======== Data for analysis

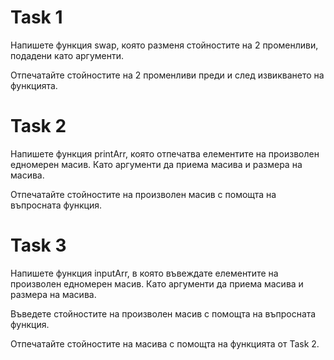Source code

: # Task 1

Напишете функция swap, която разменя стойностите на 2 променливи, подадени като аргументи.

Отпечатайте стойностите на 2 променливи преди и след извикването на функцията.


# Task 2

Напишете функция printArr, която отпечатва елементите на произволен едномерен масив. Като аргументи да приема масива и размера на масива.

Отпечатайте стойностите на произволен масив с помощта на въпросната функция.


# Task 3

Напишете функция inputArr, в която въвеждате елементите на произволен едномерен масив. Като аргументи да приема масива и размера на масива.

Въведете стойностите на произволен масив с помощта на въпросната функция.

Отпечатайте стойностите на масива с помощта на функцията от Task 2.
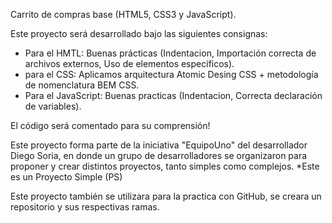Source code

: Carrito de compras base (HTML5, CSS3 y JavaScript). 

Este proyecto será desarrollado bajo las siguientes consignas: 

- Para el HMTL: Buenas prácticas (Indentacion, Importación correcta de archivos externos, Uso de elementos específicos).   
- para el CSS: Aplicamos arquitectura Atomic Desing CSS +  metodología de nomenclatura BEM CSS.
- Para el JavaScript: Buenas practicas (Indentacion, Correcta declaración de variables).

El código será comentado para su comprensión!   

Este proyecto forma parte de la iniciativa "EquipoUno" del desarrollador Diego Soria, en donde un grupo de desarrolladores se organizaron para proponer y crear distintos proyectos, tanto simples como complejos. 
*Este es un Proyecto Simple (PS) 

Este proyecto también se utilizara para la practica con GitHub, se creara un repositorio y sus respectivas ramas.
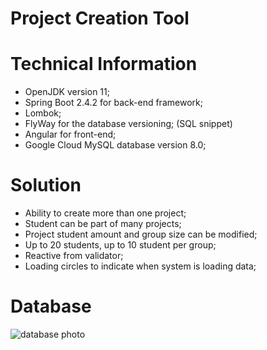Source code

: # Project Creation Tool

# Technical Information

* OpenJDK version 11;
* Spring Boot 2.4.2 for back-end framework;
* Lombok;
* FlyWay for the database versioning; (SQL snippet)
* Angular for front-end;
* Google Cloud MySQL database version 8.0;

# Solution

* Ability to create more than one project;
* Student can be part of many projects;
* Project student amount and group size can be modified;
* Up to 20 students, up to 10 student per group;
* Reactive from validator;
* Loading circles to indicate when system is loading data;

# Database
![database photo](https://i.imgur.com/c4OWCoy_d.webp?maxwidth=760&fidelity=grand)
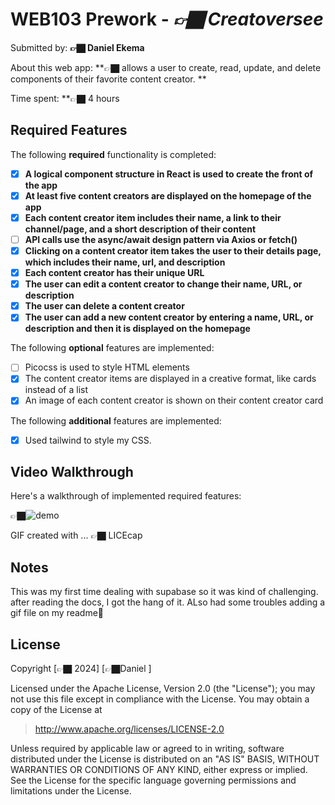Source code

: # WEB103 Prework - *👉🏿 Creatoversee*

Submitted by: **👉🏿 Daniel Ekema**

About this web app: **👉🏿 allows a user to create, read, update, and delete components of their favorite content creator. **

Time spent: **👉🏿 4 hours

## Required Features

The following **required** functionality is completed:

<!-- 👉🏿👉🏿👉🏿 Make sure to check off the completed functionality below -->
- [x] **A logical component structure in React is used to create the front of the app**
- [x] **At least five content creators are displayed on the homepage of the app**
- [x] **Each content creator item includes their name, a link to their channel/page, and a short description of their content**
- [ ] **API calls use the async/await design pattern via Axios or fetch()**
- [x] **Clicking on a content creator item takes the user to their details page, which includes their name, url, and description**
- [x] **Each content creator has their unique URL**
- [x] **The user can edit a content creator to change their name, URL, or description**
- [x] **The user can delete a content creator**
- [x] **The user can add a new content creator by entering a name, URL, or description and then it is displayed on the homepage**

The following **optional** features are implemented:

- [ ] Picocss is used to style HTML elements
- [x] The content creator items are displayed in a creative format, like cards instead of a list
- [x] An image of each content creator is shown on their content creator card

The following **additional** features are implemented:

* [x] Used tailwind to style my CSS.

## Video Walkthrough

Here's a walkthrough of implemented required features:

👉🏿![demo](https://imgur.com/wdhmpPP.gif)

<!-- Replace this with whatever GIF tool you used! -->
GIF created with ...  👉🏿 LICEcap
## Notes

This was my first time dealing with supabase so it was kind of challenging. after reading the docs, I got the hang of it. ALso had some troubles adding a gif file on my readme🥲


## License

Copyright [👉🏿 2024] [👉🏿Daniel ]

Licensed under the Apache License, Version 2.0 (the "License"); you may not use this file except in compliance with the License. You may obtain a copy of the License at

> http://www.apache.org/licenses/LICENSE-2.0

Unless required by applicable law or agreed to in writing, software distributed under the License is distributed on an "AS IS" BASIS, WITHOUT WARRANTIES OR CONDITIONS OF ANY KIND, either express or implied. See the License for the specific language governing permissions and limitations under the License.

================
======== Data for analysis

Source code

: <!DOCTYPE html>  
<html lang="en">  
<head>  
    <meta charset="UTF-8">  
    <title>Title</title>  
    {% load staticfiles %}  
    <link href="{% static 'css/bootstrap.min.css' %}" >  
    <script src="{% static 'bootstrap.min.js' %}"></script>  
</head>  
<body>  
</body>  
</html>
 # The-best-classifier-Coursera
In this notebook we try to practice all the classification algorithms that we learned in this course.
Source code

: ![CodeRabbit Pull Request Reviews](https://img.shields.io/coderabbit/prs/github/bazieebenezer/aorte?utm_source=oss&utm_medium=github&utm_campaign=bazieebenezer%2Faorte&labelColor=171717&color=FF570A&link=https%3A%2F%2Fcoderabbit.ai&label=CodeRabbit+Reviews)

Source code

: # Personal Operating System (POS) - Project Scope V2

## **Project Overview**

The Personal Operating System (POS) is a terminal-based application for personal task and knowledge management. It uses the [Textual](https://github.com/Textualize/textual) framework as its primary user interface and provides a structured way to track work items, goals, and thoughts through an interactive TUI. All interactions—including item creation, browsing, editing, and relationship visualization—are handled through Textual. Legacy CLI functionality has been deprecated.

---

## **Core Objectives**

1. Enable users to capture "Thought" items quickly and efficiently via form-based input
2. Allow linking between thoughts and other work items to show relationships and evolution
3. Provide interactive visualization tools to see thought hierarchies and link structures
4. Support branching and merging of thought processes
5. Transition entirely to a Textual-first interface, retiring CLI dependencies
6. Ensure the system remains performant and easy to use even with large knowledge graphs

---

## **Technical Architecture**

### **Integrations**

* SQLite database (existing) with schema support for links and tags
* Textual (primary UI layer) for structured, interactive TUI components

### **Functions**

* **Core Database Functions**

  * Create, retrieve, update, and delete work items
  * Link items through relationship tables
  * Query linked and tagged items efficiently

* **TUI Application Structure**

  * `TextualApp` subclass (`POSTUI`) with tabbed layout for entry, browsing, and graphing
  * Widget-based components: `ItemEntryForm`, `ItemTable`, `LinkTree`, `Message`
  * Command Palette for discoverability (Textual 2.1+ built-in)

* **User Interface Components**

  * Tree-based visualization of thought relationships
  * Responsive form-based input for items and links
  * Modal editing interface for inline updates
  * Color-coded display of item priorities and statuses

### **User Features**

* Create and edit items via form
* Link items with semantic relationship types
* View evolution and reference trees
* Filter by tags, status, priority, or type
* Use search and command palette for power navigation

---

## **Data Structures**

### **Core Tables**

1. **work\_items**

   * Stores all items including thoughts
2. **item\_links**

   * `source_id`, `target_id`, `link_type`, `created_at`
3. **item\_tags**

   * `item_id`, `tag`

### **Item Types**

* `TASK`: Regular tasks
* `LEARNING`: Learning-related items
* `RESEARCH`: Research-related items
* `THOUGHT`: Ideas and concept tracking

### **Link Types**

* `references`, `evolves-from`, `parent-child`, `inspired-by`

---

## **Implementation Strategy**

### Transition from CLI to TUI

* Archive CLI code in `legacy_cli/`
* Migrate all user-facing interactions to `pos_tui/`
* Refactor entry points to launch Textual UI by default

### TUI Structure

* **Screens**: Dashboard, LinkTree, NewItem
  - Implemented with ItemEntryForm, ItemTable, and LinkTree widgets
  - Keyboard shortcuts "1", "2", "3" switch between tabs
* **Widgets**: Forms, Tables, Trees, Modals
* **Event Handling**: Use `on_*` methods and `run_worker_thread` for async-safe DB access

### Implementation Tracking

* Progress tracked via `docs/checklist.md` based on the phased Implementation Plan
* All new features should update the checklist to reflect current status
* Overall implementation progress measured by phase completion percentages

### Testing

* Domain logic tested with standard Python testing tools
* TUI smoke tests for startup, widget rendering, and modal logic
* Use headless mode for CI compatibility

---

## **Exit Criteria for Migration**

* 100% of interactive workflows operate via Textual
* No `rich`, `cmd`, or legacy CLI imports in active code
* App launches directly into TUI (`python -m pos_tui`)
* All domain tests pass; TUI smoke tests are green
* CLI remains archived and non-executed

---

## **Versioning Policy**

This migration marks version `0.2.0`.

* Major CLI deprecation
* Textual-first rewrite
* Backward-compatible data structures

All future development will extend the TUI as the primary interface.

================
======== Data for analysis

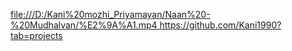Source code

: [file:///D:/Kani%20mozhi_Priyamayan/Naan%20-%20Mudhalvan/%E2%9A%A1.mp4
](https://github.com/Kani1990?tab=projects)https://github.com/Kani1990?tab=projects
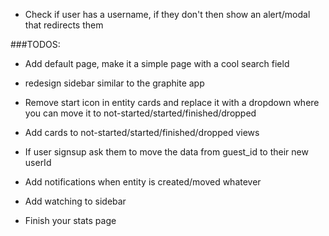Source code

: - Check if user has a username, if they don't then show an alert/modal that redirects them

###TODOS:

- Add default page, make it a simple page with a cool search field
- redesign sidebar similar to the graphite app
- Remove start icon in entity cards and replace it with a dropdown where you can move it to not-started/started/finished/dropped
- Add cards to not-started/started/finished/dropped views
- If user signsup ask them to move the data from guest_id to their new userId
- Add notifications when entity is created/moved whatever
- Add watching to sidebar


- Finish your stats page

================

### Problem details
In the lines above, locate the string "related". Copy every line where it occurs.

### Answer
* `LEARNING`: Learning-related items
* `RESEARCH`: Research-related items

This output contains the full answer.